#### Problem description:
Each entry needs to be copied exactly, with nothing left out.
● ● ● ● ● ● ●
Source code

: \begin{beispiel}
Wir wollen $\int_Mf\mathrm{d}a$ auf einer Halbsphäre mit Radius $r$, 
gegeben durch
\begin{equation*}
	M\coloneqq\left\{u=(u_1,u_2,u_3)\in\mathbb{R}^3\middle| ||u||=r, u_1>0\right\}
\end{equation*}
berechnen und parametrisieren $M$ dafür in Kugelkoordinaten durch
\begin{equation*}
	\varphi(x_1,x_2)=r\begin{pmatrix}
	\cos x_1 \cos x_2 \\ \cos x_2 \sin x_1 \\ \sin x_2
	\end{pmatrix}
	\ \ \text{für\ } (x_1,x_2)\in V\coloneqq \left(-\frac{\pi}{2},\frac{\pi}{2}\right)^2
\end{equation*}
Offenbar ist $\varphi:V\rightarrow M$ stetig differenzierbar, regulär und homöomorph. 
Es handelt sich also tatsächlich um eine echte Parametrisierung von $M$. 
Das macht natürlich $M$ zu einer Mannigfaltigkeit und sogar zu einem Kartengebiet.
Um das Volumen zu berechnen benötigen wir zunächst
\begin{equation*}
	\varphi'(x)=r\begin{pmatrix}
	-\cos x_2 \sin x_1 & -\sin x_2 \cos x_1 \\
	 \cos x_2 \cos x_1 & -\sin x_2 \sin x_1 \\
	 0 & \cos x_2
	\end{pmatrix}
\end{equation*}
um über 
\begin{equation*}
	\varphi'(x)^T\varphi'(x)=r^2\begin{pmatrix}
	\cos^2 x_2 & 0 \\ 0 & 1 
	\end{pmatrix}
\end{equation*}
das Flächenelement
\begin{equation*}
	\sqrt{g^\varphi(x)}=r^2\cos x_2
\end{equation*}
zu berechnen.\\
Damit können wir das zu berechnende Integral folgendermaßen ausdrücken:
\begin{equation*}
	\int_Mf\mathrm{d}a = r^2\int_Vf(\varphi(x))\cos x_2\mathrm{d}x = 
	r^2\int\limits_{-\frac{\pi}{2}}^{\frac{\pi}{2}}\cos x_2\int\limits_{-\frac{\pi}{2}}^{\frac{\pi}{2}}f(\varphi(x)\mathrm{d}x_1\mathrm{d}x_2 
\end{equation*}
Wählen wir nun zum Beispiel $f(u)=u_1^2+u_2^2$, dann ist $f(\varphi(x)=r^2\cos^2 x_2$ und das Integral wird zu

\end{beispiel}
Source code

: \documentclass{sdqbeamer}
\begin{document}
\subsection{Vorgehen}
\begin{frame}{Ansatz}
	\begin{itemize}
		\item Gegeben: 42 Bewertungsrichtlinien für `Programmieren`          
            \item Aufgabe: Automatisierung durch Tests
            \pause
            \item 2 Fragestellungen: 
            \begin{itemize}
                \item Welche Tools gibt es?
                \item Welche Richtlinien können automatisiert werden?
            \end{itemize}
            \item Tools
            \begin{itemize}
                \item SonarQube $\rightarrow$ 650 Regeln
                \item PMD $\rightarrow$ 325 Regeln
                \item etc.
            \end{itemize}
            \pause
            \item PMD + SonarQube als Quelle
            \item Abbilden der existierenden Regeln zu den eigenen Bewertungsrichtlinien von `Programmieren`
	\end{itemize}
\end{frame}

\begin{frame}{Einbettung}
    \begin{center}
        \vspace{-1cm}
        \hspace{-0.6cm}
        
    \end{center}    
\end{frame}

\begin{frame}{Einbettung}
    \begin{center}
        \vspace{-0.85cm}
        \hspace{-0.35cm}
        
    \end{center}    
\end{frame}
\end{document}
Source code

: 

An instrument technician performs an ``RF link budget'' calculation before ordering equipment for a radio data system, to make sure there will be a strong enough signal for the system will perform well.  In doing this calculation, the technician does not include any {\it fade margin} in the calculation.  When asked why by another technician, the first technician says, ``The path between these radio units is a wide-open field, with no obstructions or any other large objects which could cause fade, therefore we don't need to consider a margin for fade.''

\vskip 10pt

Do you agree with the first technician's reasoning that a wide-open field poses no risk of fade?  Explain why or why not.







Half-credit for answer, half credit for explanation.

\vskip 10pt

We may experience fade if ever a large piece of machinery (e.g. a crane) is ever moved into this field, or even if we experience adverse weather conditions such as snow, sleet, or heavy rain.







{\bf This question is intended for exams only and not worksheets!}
● ● ● ● ● ● ●
#### Response area:
Source code

: \begin{beispiel}
Wir wollen $\int_Mf\mathrm{d}a$ auf einer Halbsphäre mit Radius $r$, 
gegeben durch
\begin{equation*}
	M\coloneqq\left\{u=(u_1,u_2,u_3)\in\mathbb{R}^3\middle| ||u||=r, u_1>0\right\}
\end{equation*}
berechnen und parametrisieren $M$ dafür in Kugelkoordinaten durch
\begin{equation*}
	\varphi(x_1,x_2)=r\begin{pmatrix}
	\cos x_1 \cos x_2 \\ \cos x_2 \sin x_1 \\ \sin x_2
	\end{pmatrix}
	\ \ \text{für\ } (x_1,x_2)\in V\coloneqq \left(-\frac{\pi}{2},\frac{\pi}{2}\right)^2
\end{equation*}
Offenbar ist $\varphi:V\rightarrow M$ stetig differenzierbar, regulär und homöomorph. 
Es handelt sich also tatsächlich um eine echte Parametrisierung von $M$. 
Das macht natürlich $M$ zu einer Mannigfaltigkeit und sogar zu einem Kartengebiet.
Um das Volumen zu berechnen benötigen wir zunächst
\begin{equation*}
	\varphi'(x)=r\begin{pmatrix}
	-\cos x_2 \sin x_1 & -\sin x_2 \cos x_1 \\
	 \cos x_2 \cos x_1 & -\sin x_2 \sin x_1 \\
	 0 & \cos x_2
	\end{pmatrix}
\end{equation*}
um über 
\begin{equation*}
	\varphi'(x)^T\varphi'(x)=r^2\begin{pmatrix}
	\cos^2 x_2 & 0 \\ 0 & 1 
	\end{pmatrix}
\end{equation*}
das Flächenelement
\begin{equation*}
	\sqrt{g^\varphi(x)}=r^2\cos x_2
\end{equation*}
zu berechnen.\\
Damit können wir das zu berechnende Integral folgendermaßen ausdrücken:
\begin{equation*}
	\int_Mf\mathrm{d}a = r^2\int_Vf(\varphi(x))\cos x_2\mathrm{d}x = 
	r^2\int\limits_{-\frac{\pi}{2}}^{\frac{\pi}{2}}\cos x_2\int\limits_{-\frac{\pi}{2}}^{\frac{\pi}{2}}f(\varphi(x)\mathrm{d}x_1\mathrm{d}x_2 
\end{equation*}
Wählen wir nun zum Beispiel $f(u)=u_1^2+u_2^2$, dann ist $f(\varphi(x)=r^2\cos^2 x_2$ und das Integral wird zu

\end{beispiel}
Source code

: \documentclass{sdqbeamer}
\begin{document}
\subsection{Vorgehen}
\begin{frame}{Ansatz}
	\begin{itemize}
		\item Gegeben: 42 Bewertungsrichtlinien für `Programmieren`          
            \item Aufgabe: Automatisierung durch Tests
            \pause
            \item 2 Fragestellungen: 
            \begin{itemize}
                \item Welche Tools gibt es?
                \item Welche Richtlinien können automatisiert werden?
            \end{itemize}
            \item Tools
            \begin{itemize}
                \item SonarQube $\rightarrow$ 650 Regeln
                \item PMD $\rightarrow$ 325 Regeln
                \item etc.
            \end{itemize}
            \pause
            \item PMD + SonarQube als Quelle
            \item Abbilden der existierenden Regeln zu den eigenen Bewertungsrichtlinien von `Programmieren`
	\end{itemize}
\end{frame}

\begin{frame}{Einbettung}
    \begin{center}
        \vspace{-1cm}
        \hspace{-0.6cm}
        
    \end{center}    
\end{frame}

\begin{frame}{Einbettung}
    \begin{center}
        \vspace{-0.85cm}
        \hspace{-0.35cm}
        
    \end{center}    
\end{frame}
\end{document}
Source code

: 

An instrument technician performs an ``RF link budget'' calculation before ordering equipment for a radio data system, to make sure there will be a strong enough signal for the system will perform well.  In doing this calculation, the technician does not include any {\it fade margin} in the calculation.  When asked why by another technician, the first technician says, ``The path between these radio units is a wide-open field, with no obstructions or any other large objects which could cause fade, therefore we don't need to consider a margin for fade.''

\vskip 10pt

Do you agree with the first technician's reasoning that a wide-open field poses no risk of fade?  Explain why or why not.







Half-credit for answer, half credit for explanation.

\vskip 10pt

We may experience fade if ever a large piece of machinery (e.g. a crane) is ever moved into this field, or even if we experience adverse weather conditions such as snow, sleet, or heavy rain.







{\bf This question is intended for exams only and not worksheets!}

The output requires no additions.